One bit that is… irritating is that the value of GLSL uniforms for a GLSL program is a part of the state of the GLSL program. The biggest ugly is for multi-context rendering (which I admit is not often).

Regardless, here is the suggestion:

Create a new type of object, say “GLSLProgramState” created by a function


/*
 Returns a GLSLProgramState
 \param GLSLprogram name of a linked GLSL program
*/
GLuint glCreateProgramState(GLuint glslprogram);

with such a state object one can set the uniform value’s and other state of a values that a part of the state of a GLSL program:


void glProgramStateUniformT(GLuint programState, GLint location, T v);

and now the part which likely needs tweaking and/or discussion: using that GLSPProgramState object for the state of the GLSL program. That a particular GLSPProgramState is used should be local to a context. Several hackish ideas:
[ul][li] For each draw call, create a new draw call that passes the GLSPProgramState object. [*] For each GLSL program, have a state value for each context specifying which GLSLProgramState to use, having that 0 indicates use the state of the GLSL program that is shared between contexts.[/ul][/li]
The latter has the advantage that it likely plays with SSO better.

Using uniform buffer objects for uniform data does not provide that which this would provide:
[ul][li] Texture unit sourcing [] Fetching values from a UBO is slower than fetching from a uniform[] a GLSLProgramState object would also store from which buffer objects a block sources[/ul][/li]
Other uglies are what to do when a GLSL program is relinked. My preference is that any such GLSLProgramState objects of that relinked GLSL program are then invalid. Additionally, using a GLSLProgramState on a GLSLProgram that was not used to generate it is an error.

Comments welcome, flames mostly not.

Hello,

if you want to use the same shader with different state, why not just generate two programs and attach the shaders to both? As OpenGL already has shaders and shader programs as seperate entities the implementation can optimize here and e.g. not dublicate the compiled binary (unless that has some advantages but then that would also be true for program state objects).

Passing extra objects to the draw call means, that all your draw code has to be aware of the current shader program :frowning:

A shader state is only ‘compatible’ with its own program, so I couldn’t use one state with two shaders - only one shader with two states (e.g. the uniforms would not match). That’s not as flexible as e.g. the texture samplers (which are also a state of sampling information, but much more generic).

Would a shader state be a state for the whole pipeline or just a shader - how will it interact with program pipeline objects?

Sharing uniforms can be done much more flexible with uniform buffers (I can share them between different shader programs!).
From the spec there is no reason why they should be slower, I see no reason not to map the uniform block from a buffer into the registers at program start (if it’s small enought). Swapping in the uniforms from a buffer into a register or from a state object makes no performance difference.

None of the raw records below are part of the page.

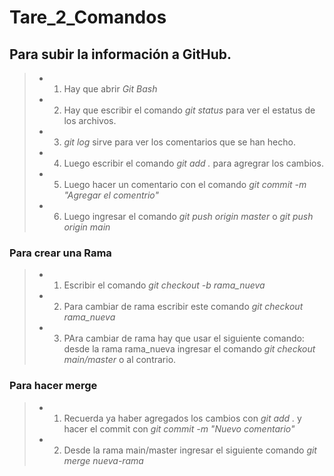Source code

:# Tare_2_Comandos

## Para subir la información a GitHub.
> - 1) Hay que abrir *Git Bash*
> - 2) Hay que escribir el comando *git status* para ver el estatus de los archivos.
> - 3) *git log* sirve para ver los comentarios que se han hecho.
> - 4) Luego escribir el comando *git add .* para agregrar los cambios.
> - 5) Luego hacer un comentario con el comando *git commit -m "Agregar el  comentrio"*
> - 6) Luego ingresar el comando *git push origin master* o *git push origin main*

### Para crear una Rama

> - 1) Escribir el comando *git checkout -b rama_nueva*
> - 2) Para cambiar de rama escribir este comando *git checkout rama_nueva*
> - 3) PAra cambiar de rama hay que usar el siguiente comando: desde la rama  rama_nueva ingresar el comando *git checkout main/master* o al contrario.

### Para hacer merge

> - 1) Recuerda ya haber agregados los cambios con *git add .*  y hacer el commit con *git commit -m "Nuevo comentario"*
> - 2) Desde la rama main/master ingresar el siguiente comando *git merge nueva-rama*


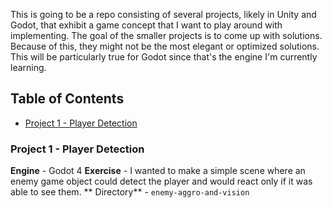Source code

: This is going to be a repo consisting of several projects, likely in Unity and Godot, that exhibit a game concept that I want to play around with implementing. The goal of the smaller projects is to come up with solutions. Because of this, they might not be the most elegant or optimized solutions. This will be particularly true for Godot since that's the engine I'm currently learning.

<!-- omit in toc -->
## Table of Contents
- [Project 1 - Player Detection](#project-1---player-detection)

### Project 1 - Player Detection
**Engine** - Godot 4
**Exercise** - I wanted to make a simple scene where an enemy game object could detect the player and would react only if it was able to see them.
** Directory** - `enemy-aggro-and-vision`

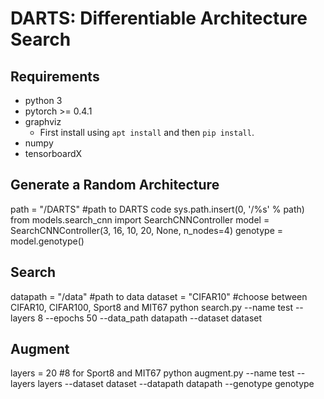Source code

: # DARTS: Differentiable Architecture Search

## Requirements

- python 3
- pytorch >= 0.4.1
- graphviz
    - First install using `apt install` and then `pip install`.
- numpy
- tensorboardX

## Generate a Random Architecture 

path = "/DARTS" #path to DARTS code
sys.path.insert(0, '/%s' % path)
from models.search_cnn import SearchCNNController
model = SearchCNNController(3, 16, 10, 20, None, n_nodes=4)
genotype = model.genotype()

## Search

datapath = "/data" #path to data
dataset = "CIFAR10" #choose between CIFAR10, CIFAR100, Sport8 and MIT67
python search.py --name test --layers 8 --epochs 50 --data_path datapath --dataset dataset

## Augment

layers = 20 #8 for Sport8 and MIT67
python augment.py --name test --layers layers --dataset dataset --datapath datapath --genotype genotype 
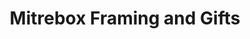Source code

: ---
title: "Mitrebox Framing and Gifts"
url: /minneapolis/mitrebox-framing-and-gifts/
shop: frame
---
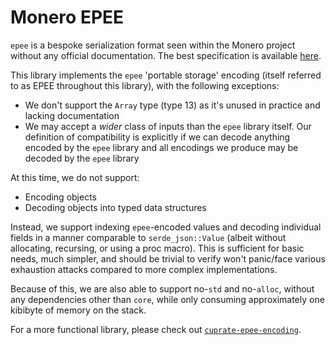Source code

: # Monero EPEE

`epee` is a bespoke serialization format seen within the Monero project without
any official documentation. The best specification is available [here](
  https://github.com/jeffro256/serde_epee/tree/cbebe75475fb2c6073f7b2e058c88ceb2531de17PORTABLE_STORAGE.md
).

This library implements the `epee` 'portable storage' encoding (itself referred
to as EPEE throughout this library), with the following exceptions:
- We don't support the `Array` type (type 13) as it's unused in practice and
  lacking documentation
- We may accept a _wider_ class of inputs than the `epee` library itself. Our
  definition of compatibility is explicitly if we can decode anything encoded
  by the `epee` library and all encodings we produce may be decoded by the
  `epee` library

At this time, we do not support:
- Encoding objects
- Decoding objects into typed data structures

Instead, we support indexing `epee`-encoded values and decoding individual
fields in a manner comparable to `serde_json::Value` (albeit without
allocating, recursing, or using a proc macro). This is sufficient for basic
needs, much simpler, and should be trivial to verify won't panic/face various
exhaustion attacks compared to more complex implementations.

Because of this, we are also able to support no-`std` and no-`alloc`, without
any dependencies other than `core`, while only consuming approximately one
kibibyte of memory on the stack.

For a more functional library, please check out
[`cuprate-epee-encoding`](
  https://github.com/cuprate/cuprate/tree/9c2c942d2fcf26ed8916dc3f9be6db43d8d2ae78/net/epee-encoding
).
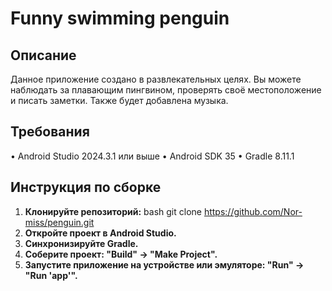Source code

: # Funny swimming penguin

## Описание

Данное приложение создано в развлекательных целях. Вы можете наблюдать за плавающим пингвином, 
проверять своё местоположение и писать заметки. Также будет добавлена музыка.


## Требования

•   Android Studio 2024.3.1 или выше
•   Android SDK 35
•   Gradle 8.11.1 

## Инструкция по сборке

1.  **Клонируйте репозиторий:**
    bash
    git clone https://github.com/Nor-miss/penguin.git
2. **Откройте проект в Android Studio.**
3. **Синхронизируйте Gradle.**
4. **Соберите проект: "Build" -> "Make Project".**
5. **Запустите приложение на устройстве или эмуляторе: "Run" -> "Run 'app'".**
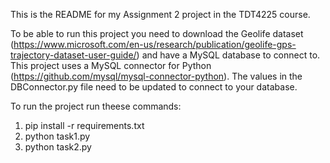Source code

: This is the README for my Assignment 2 project in the TDT4225 course. 

To be able to run this project you need to download the Geolife dataset (https://www.microsoft.com/en-us/research/publication/geolife-gps-trajectory-dataset-user-guide/) 
and have a MySQL database to connect to. This project uses a MySQL connector for Python (https://github.com/mysql/mysql-connector-python). 
The values in the DBConnector.py file need to be updated to connect to your database. 

To run the project run theese commands:
1. pip install -r requirements.txt
2. python task1.py
3. python task2.py
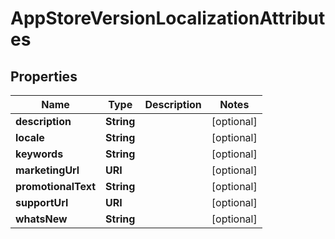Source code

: 

# AppStoreVersionLocalizationAttributes


## Properties

| Name | Type | Description | Notes |
|------------ | ------------- | ------------- | -------------|
|**description** | **String** |  |  [optional] |
|**locale** | **String** |  |  [optional] |
|**keywords** | **String** |  |  [optional] |
|**marketingUrl** | **URI** |  |  [optional] |
|**promotionalText** | **String** |  |  [optional] |
|**supportUrl** | **URI** |  |  [optional] |
|**whatsNew** | **String** |  |  [optional] |



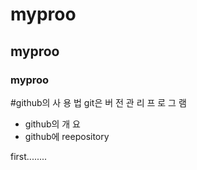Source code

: # myproo
## myproo
### myproo

#github의 사 용 법
git은 버 전 관 리 프 로 그 램
 - github의 개 요
 - github에 reepository
 
 first........
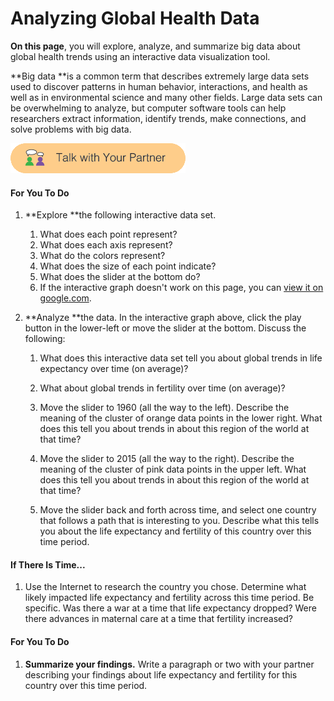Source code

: # Analyzing Global Health Data

**On this page**, you will explore, analyze, and summarize big data about global health trends using an interactive data visualization tool.

**Big data **is a common term that describes extremely large data sets used to discover patterns in human behavior, interactions, and health as well as in environmental science and many other fields. Large data sets can be overwhelming to analyze, but computer software tools can help researchers extract information, identify trends, make connections, and solve problems with big data.

![](/assets/talk_with_partner.png)

#### For You To Do

1. **Explore **the following interactive data set.

   1. What does each point represent?
   2. What does each axis represent?
   3. What do the colors represent?
   4. What does the size of each point indicate?
   5. What does the slider at the bottom do?
   6. If the interactive graph doesn't work on this page, you can [view it on google.com](https://www.google.com/publicdata/explore?ds=d5bncppjof8f9_&ctype=b&strail=false&bcs=d&nselm=s&met_x=sp_dyn_le00_in&scale_x=lin&ind_x=false&met_y=sp_dyn_tfrt_in&scale_y=lin&ind_y=false&met_s=sp_pop_totl&scale_s=lin&ind_s=false&dimp_c=country:region&ifdim=country&tunit=Y&pit=1437710400000&ind=false&icfg&iconSize=0.5).

2. **Analyze **the data. In the interactive graph above, click the play button in the lower-left or move the slider at the bottom. Discuss the following:

   1. What does this interactive data set tell you about global trends in life expectancy over time \(on average\)?

   2. What about global trends in fertility over time \(on average\)?

   3. Move the slider to 1960 \(all the way to the left\). Describe the meaning of the cluster of orange data points in the lower right. What does this tell you about trends in about this region of the world at that time?

   4. Move the slider to 2015 \(all the way to the right\). Describe the meaning of the cluster of pink data points in the upper left. What does this tell you about trends in about this region of the world at that time?

   5. Move the slider back and forth across time, and select one country that follows a path that is interesting to you. Describe what this tells you about the life expectancy and fertility of this country over this time period.

#### If There Is Time...

1. Use the Internet to research the country you chose. Determine what likely impacted life expectancy and fertility across this time period. Be specific. Was there a war at a time that life expectancy dropped? Were there advances in maternal care at a time that fertility increased?

#### For You To Do

1. **Summarize your findings.** Write a paragraph or two with your partner describing your findings about life expectancy and fertility for this country over this time period.

[    
](http://creativecommons.org/licenses/by-nc-sa/4.0/)

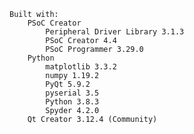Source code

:     Built with:
        PSoC Creator 
            Peripheral Driver Library 3.1.3
            PSoC Creator 4.4
            PSoC Programmer 3.29.0   
        Python
            matplotlib 3.3.2
            numpy 1.19.2
            PyQt 5.9.2
            pyserial 3.5
            Python 3.8.3
            Spyder 4.2.0
        Qt Creator 3.12.4 (Community)
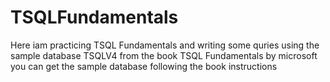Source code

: # TSQLFundamentals
 Here iam practicing TSQL Fundamentals and writing some quries
 using the sample database TSQLV4 from the book TSQL Fundamentals by microsoft
 you can get the sample database following the book instructions
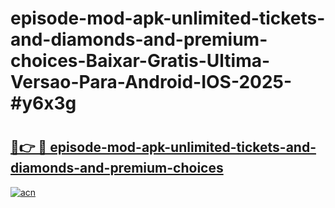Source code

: # episode-mod-apk-unlimited-tickets-and-diamonds-and-premium-choices-Baixar-Gratis-Ultima-Versao-Para-Android-IOS-2025-#y6x3g

# <h2><a href="https://ainizakaria.my?title=episode-mod-apk-unlimited-tickets-and-diamonds-and-premium-choices&ref=22M">🔗👉 🔴 episode-mod-apk-unlimited-tickets-and-diamonds-and-premium-choices</a></h2>

[![acn](https://github.com/user-attachments/assets/0f9c940e-d8b0-45ae-aac7-cd30a18b3e1c)](https://ainizakaria.my?title=episode-mod-apk-unlimited-tickets-and-diamonds-and-premium-choices&ref=22M)

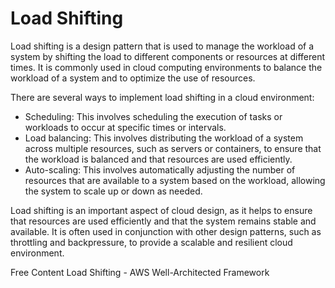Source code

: # Load Shifting

Load shifting is a design pattern that is used to manage the workload of a system by shifting the load to different components or resources at different times. It is commonly used in cloud computing environments to balance the workload of a system and to optimize the use of resources.

There are several ways to implement load shifting in a cloud environment:

* Scheduling: This involves scheduling the execution of tasks or workloads to occur at specific times or intervals.
* Load balancing: This involves distributing the workload of a system across multiple resources, such as servers or containers, to ensure that the workload is balanced and that resources are used efficiently.
* Auto-scaling: This involves automatically adjusting the number of resources that are available to a system based on the workload, allowing the system to scale up or down as needed.

Load shifting is an important aspect of cloud design, as it helps to ensure that resources are used efficiently and that the system remains stable and available. It is often used in conjunction with other design patterns, such as throttling and backpressure, to provide a scalable and resilient cloud environment.

<ResourceGroupTitle>Free Content</ResourceGroupTitle>
<BadgeLink colorScheme='yellow' badgeText='Read' href='https://aws.amazon.com/architecture/well-architected/serverless/patterns/load-shifting/'>Load Shifting - AWS Well-Architected Framework</BadgeLink>
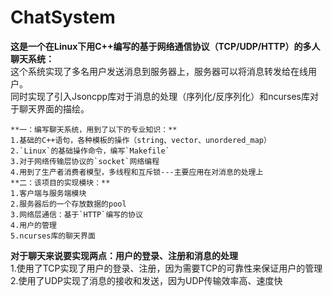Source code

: # ChatSystem
  **这是一个在Linux下用C++编写的基于网络通信协议（TCP/UDP/HTTP）的多人聊天系统：**  
    这个系统实现了多名用户发送消息到服务器上，服务器可以将消息转发给在线用户。  
    同时实现了引入Jsoncpp库对于消息的处理（序列化/反序列化）和ncurses库对于聊天界面的描绘。	
				
    **一：编写聊天系统，用到了以下的专业知识：**    
    1.基础的C++语句，各种模板的操作（string、vector、unordered_map）  
    2.`Linux`的基础操作命令，编写`Makefile`  
    3.对于网络传输层协议的`socket`网络编程
    4.用到了生产者消费者模型，多线程和互斥锁---主要应用在对消息的处理上  
    **二：该项目的实现模块：**  
    1.客户端与服务端模块  
    2.服务器后的一个存放数据的pool  
    3.网络层通信：基于`HTTP`编写的协议  
    4.用户的管理    
    5.ncurses库的聊天界面  
  **对于聊天来说要实现两点：用户的登录、注册和消息的处理**    
  1.使用了TCP实现了用户的登录、注册，因为需要TCP的可靠性来保证用户的管理  
  2.使用了UDP实现了消息的接收和发送，因为UDP传输效率高、速度快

I see no usecase that could not be solved by aditional shader programs with already existing shaders and uniform buffers.

Texture unit sourcing

a GLSLProgramState object would also store from which buffer objects a block sources

Is that really a common use case? I imagine most people have a general set of common conventions for texture units and uniform buffer binding points. You know, diffuse comes from texture 0, normal map from texture 2, perspective matrix data comes from binding point 0, model-to-camera comes from binding point 1, etc.

Since the textures and buffers bound to the contexts are already context state, all you need to do is bind the appropriate textures/buffers to the right binding points. There’s no need to change which units/bind points the program itself uses after creation.

After all, that’s a good part of the reason why we can set them in the shader now.

Fetching values from a UBO is slower than fetching from a uniform

Is it? I’d be curious to see some profiling data on that.

I think the idea that UBOs have to be slower that plain uniforms comes from the idea that uniforms are stored in registers and UBOs are somewhere in memory like textures. The possibilities to store msomething on the GPU are much wider and in other languages (CUDA, OpenCL) more exposed than in OpenGL.

UBOs can be too large to fit into the register file of a StreamingMultiprocessor (in NVidia terminology) so in the worst case they have to be stored in a larger but slower memory. But imho you can’t conclude from that that the driver will not try to store even UBO data in the same registers side by side with regular uniforms if it fits.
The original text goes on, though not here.